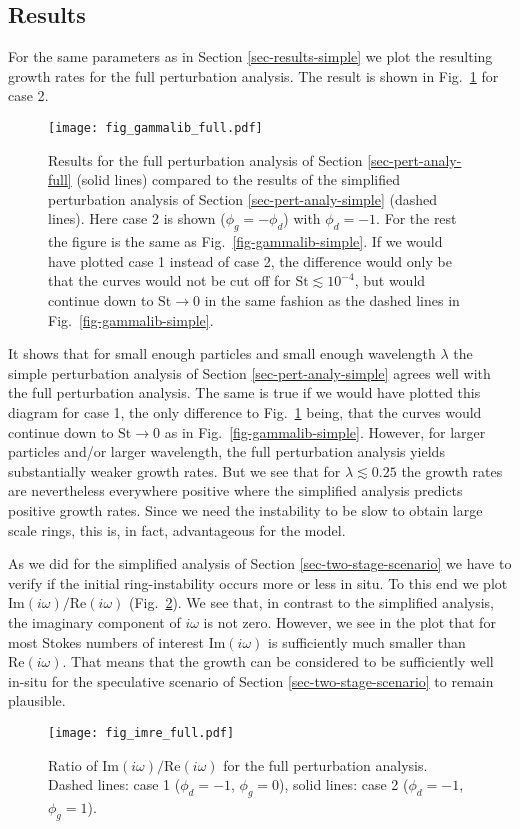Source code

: \documentclass{aa}
\newcommand{\revised}[1]{{#1}}
\begin{document}
\subsection{Results}\label{sec-results-full}
For the same parameters as in Section \ref{sec-results-simple} we
plot the resulting growth rates for the full perturbation analysis.
The result is shown in Fig.~\ref{fig-gammalib-full-simple} \revised{for case 2}.
%
\begin{figure}
  \centerline{\texttt{[image: fig\_gammalib\_full.pdf]}}
  \caption{\label{fig-gammalib-full-simple}Results for the full perturbation
    analysis of Section \ref{sec-pert-analy-full} (solid lines) compared to the
    results of the simplified perturbation analysis of Section
    \ref{sec-pert-analy-simple} (dashed lines). Here case 2 is shown
    ($\phi_g=-\phi_d$) with $\phi_d=-1$. For the rest the figure is the same as
    Fig.~\ref{fig-gammalib-simple}. \revised{If we would have plotted case 1
      instead of case 2, the difference would only be that the curves would not
      be cut off for $\mathrm{St}\lesssim 10^{-4}$, but would continue down to
      $\mathrm{St}\rightarrow 0$ in the same fashion as the dashed lines in
      Fig.~\ref{fig-gammalib-simple}.}}
\end{figure}
%
It shows that for small enough particles and small enough wavelength $\lambda$
the simple perturbation analysis of Section \ref{sec-pert-analy-simple} agrees
well with the full perturbation analysis. \revised{The same is true if we would
  have plotted this diagram for case 1, the only difference to
  Fig.~\ref{fig-gammalib-full-simple} being, that the curves would continue down
  to $\mathrm{St}\rightarrow 0$ as in Fig.~\ref{fig-gammalib-simple}.} However,
for larger particles and/or larger wavelength, the full perturbation analysis
yields substantially weaker growth rates. But we see that for $\lambda\lesssim
0.25$ the growth rates are nevertheless everywhere positive where the simplified
analysis predicts positive growth rates. Since we need the instability to be
slow to obtain large scale rings, this is, in fact, advantageous for the
model.

As we did for the simplified analysis of Section \ref{sec-two-stage-scenario} we
have to verify if the initial ring-instability occurs more or less in situ.  To
this end we plot $\mathrm{Im}(i\omega)/\mathrm{Re}(i\omega)$
(Fig.~\ref{fig-imre-full}). We see that, in contrast to the simplified analysis,
the imaginary component of $i\omega$ is not zero. However, we see in the plot
that for most Stokes numbers of interest $\mathrm{Im}(i\omega)$ is sufficiently
much smaller than $\mathrm{Re}(i\omega)$. That means that the growth can be
considered to be sufficiently well in-situ for the speculative scenario of
Section \ref{sec-two-stage-scenario} to remain plausible.
%
\begin{figure}
  \centerline{\texttt{[image: fig\_imre\_full.pdf]}}
  \caption{\label{fig-imre-full}Ratio of
    $\mathrm{Im}(i\omega)/\mathrm{Re}(i\omega)$ for the full perturbation
    analysis. Dashed lines: case 1 ($\phi_d=-1$, $\phi_g=0$), solid lines: case
    2 ($\phi_d=-1$, $\phi_g=1$).}
\end{figure}
%
\end{document}
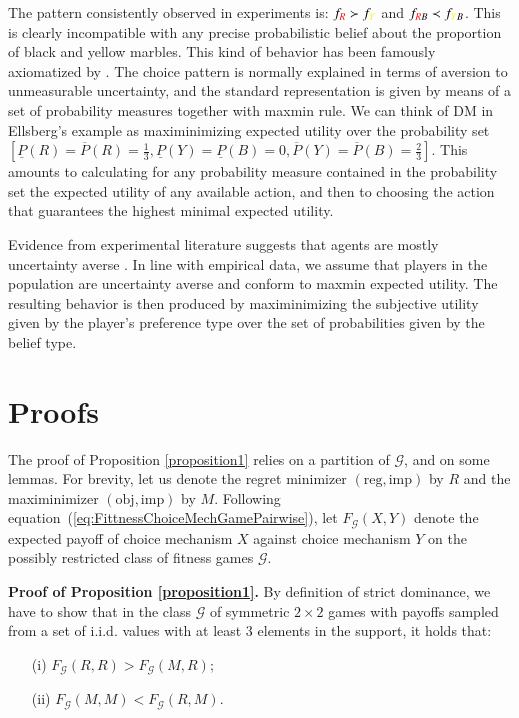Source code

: \documentclass[fleqn,reqno,12pt]{article}
\theoremstyle{Satz}
\theoremstyle{Bsp}
\begin{document}
The pattern consistently observed in experiments is:
$f_{{\color{red}R}} \succ f_{{\color{yellow}Y}}$ and
$f_{{\color{red}R}B} \prec f_{{\color{yellow}Y}B}$. This is clearly incompatible with any
precise probabilistic belief about the proportion of black and yellow marbles. This kind of
behavior has been famously axiomatized by \citet{gilsch89}. The
choice pattern is normally explained in terms of aversion to unmeasurable uncertainty, and the standard
representation is given by means of a set of probability measures together with maxmin rule. We
can think of DM in Ellsberg's example as maximinimizing expected utility over the
probability set
$
[\underline{P}(R)=\overline{P}(R)=\frac{1}{3}, \underline{P}(Y)= \underline{P}(B)=0, \overline{P}(Y)= \overline{P}(B)=\frac{2}{3}]
$.
This amounts to calculating for any probability measure contained in the probability set the
expected utility of any available action, and then to choosing the action that guarantees the
highest minimal expected utility. 

Evidence from experimental literature suggests that agents are mostly uncertainty averse \citep[e.g.,][]{TrautKuil16}. In line with empirical data, we assume that players in the population
are uncertainty averse and conform to maxmin expected utility. The resulting behavior is then
produced by maximinimizing the subjective utility given by the player's preference type over
the set of probabilities given by the belief type.

\fi

\section{Proofs}
\label{sec:proofs}

The proof of Proposition \ref{proposition1} relies on a partition of $\mathcal{G}$, and on some
lemmas. For brevity, let us denote the regret minimizer $(\text{reg}, \text{imp})$ by $R$ and
the maximinimizer $(\text{obj}, \text{imp})$ by $M$. Following
equation~(\ref{eq:FittnessChoiceMechGamePairwise}), let $F_{\mathcal{G}}(X,Y)$ denote the
expected payoff of choice mechanism $X$ against choice mechanism $Y$ on the possibly restricted
class of fitness games $\mathcal{G}$.

\vspace{.5cm}


\noindent \textbf{Proof of Proposition \ref{proposition1}.} By definition of strict dominance,
we have to show that in the class $\mathcal{G}$ of symmetric $2\times2$ games with payoffs
sampled from a set of i.i.d. values with at least 3 elements in the support, it holds that:
\begin{multicols}{2}
  \begin{itemize}
  \item[(i)] $F_{\mathcal{G}}(R,R)>F_{\mathcal{G}}(M,R);$
  \item[(ii)] $F_{\mathcal{G}}(M,M)<F_{\mathcal{G}}(R,M).$
  \end{itemize}
\end{multicols}
\end{document}
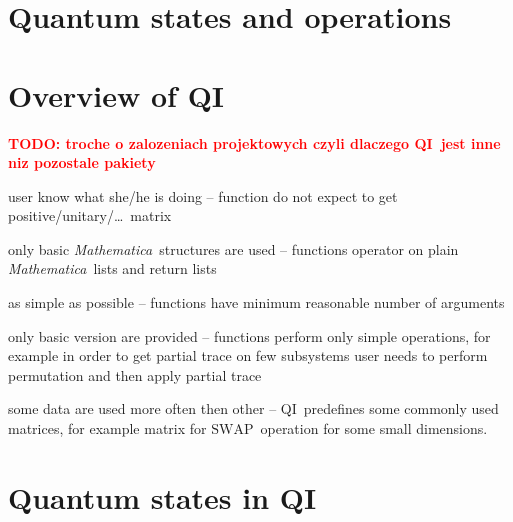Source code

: \documentclass[final,5p,times,twocolumn]{elsarticle}
\newcommand{\Mathematica}{\emph{Mathematica}}
\newcommand{\1}{{\rm 1\hspace{-0.9mm}l}}
\newcommand{\SWAP}{\ensuremath{\mathrm{SWAP}}}
\newcommand{\qi}{QI}
\newcommand{\todo}[1]{\textcolor{red}{\bf TODO: #1}}
\begin{document}

\section{Quantum states and operations}\label{sec:qi-intro}



\section{Overview of \qi}\label{sec:over}
\todo{troche o zalozeniach projektowych czyli dlaczego \qi\ jest inne niz pozostale pakiety}
\begin{list}{(P)}{}
\item user know what she/he is doing -- function do not expect to get
positive/unitary/\ldots\ matrix 
\item only basic \Mathematica\ structures are
used -- functions operator on plain \Mathematica\ lists and return lists 
\item as simple as possible -- functions have minimum reasonable number of
arguments
\item only basic version are provided -- functions perform only simple
operations, for example in order to get partial trace on few subsystems user
needs to perform permutation and then apply partial trace 
\item some data are
used more often then other -- \qi\ predefines some commonly used matrices, for
example matrix for \SWAP\ operation for some small dimensions.
\end{list}


\section{Quantum states in \qi}\label{sec:states}

\end{document}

§ Requirement:
Among the entries, find each line that includes the string "Quantum" and copy it.

§ Answer box:
\section{Quantum states and operations}\label{sec:qi-intro}
\section{Quantum states in \qi}\label{sec:states}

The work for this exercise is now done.